Exercise aim: Of the lines in the data below, write out exactly those from the one holding "This project is licensed" through the one holding "Thank you for", both included.

Source material:
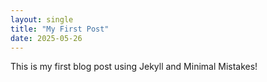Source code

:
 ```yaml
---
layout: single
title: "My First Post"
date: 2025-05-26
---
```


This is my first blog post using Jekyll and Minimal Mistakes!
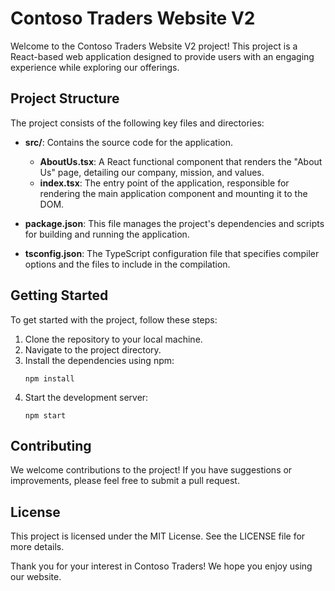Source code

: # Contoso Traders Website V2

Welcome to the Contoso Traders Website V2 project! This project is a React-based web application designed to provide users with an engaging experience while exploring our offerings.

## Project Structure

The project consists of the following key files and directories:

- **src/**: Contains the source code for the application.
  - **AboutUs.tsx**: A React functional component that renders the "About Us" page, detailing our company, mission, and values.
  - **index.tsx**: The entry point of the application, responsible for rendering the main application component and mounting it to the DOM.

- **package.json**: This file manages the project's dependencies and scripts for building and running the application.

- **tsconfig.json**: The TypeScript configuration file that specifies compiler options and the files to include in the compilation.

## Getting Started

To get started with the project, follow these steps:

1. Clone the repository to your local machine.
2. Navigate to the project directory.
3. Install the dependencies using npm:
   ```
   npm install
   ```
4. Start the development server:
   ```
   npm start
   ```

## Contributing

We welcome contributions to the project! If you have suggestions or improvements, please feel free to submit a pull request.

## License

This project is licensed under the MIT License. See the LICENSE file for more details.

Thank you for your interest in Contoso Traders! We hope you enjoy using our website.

--

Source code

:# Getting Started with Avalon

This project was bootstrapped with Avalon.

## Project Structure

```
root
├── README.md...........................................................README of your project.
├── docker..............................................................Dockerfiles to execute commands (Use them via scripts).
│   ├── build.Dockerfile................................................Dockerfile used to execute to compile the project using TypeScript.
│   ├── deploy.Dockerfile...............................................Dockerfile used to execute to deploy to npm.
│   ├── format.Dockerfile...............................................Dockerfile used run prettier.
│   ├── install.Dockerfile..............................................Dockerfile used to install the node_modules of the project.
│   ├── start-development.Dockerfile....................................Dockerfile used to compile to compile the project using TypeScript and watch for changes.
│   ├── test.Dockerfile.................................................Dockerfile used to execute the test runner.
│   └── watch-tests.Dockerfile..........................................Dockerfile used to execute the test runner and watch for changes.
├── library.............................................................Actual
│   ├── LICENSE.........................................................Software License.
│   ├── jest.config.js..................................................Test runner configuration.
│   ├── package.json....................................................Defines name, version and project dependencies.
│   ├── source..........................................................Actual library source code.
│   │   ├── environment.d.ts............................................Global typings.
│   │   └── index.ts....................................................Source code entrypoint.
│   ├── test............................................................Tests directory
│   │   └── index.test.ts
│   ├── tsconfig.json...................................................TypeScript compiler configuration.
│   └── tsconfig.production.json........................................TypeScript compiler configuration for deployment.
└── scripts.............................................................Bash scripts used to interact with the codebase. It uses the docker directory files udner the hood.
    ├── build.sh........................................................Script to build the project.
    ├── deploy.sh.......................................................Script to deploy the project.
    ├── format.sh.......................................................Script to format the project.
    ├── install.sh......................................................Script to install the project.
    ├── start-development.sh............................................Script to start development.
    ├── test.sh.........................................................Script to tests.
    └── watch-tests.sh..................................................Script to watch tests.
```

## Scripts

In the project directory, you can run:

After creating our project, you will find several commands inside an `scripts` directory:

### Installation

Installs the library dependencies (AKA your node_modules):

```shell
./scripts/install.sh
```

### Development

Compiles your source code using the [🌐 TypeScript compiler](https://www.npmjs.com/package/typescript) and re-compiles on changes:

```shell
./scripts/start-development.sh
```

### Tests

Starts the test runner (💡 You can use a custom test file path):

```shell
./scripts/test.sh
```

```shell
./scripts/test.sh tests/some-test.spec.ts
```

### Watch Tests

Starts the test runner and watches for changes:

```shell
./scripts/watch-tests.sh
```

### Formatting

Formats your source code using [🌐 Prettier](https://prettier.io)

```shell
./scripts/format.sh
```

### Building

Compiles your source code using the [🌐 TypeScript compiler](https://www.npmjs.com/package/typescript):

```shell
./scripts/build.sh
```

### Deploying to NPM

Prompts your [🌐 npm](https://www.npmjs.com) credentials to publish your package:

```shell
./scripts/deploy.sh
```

==

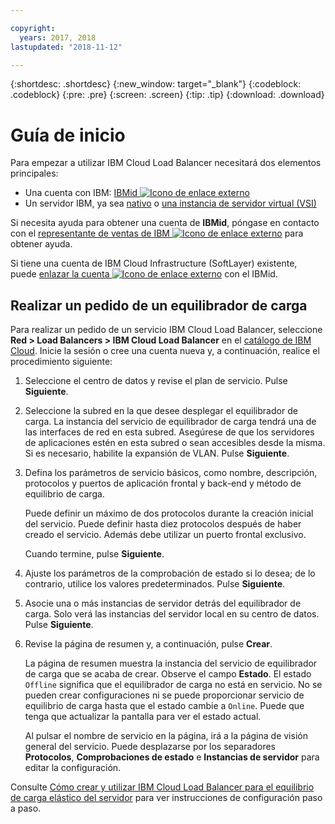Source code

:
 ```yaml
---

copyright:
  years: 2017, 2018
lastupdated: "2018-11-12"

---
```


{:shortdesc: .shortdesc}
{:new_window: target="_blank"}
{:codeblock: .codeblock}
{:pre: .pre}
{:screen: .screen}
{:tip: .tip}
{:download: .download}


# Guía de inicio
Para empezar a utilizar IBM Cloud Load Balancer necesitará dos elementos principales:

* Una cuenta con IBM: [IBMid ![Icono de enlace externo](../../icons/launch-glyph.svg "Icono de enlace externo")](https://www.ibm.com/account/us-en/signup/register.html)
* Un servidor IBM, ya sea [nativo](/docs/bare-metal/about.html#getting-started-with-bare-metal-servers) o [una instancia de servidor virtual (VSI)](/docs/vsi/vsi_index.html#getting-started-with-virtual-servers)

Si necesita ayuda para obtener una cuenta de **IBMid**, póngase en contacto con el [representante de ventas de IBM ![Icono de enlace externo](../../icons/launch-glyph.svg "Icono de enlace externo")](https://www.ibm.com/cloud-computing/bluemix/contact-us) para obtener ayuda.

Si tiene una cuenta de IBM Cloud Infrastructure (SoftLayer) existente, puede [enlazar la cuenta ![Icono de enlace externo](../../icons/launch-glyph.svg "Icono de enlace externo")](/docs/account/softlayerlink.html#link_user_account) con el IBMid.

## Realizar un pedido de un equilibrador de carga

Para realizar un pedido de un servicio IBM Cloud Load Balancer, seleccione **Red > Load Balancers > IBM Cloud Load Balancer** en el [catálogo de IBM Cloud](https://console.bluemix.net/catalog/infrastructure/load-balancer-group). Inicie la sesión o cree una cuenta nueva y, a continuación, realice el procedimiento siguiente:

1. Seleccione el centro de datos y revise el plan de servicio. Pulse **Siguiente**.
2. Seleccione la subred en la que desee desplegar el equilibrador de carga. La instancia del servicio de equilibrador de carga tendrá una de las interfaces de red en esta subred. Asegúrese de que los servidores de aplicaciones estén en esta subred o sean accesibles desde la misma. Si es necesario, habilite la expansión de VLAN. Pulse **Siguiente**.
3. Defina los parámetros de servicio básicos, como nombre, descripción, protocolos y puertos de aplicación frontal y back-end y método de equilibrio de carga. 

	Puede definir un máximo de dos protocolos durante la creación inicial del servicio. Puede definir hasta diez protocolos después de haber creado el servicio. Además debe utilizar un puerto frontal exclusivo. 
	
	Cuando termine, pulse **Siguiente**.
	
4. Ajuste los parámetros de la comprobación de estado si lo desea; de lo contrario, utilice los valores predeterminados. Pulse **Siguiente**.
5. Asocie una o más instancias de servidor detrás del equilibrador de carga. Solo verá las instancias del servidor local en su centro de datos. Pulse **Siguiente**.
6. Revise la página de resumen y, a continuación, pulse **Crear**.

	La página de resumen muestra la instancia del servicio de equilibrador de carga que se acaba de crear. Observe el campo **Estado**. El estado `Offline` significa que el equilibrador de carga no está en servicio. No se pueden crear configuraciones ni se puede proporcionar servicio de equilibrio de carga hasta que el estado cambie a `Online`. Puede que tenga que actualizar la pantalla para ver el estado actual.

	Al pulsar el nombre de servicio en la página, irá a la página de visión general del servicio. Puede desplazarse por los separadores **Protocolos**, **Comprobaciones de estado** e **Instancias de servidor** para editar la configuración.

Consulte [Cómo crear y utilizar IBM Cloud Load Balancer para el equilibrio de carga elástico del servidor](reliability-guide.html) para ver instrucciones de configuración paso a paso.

Result for this task:
This project is licensed under the MIT License. See the LICENSE file for more details.

Thank you for your interest in Contoso Traders! We hope you enjoy using our website.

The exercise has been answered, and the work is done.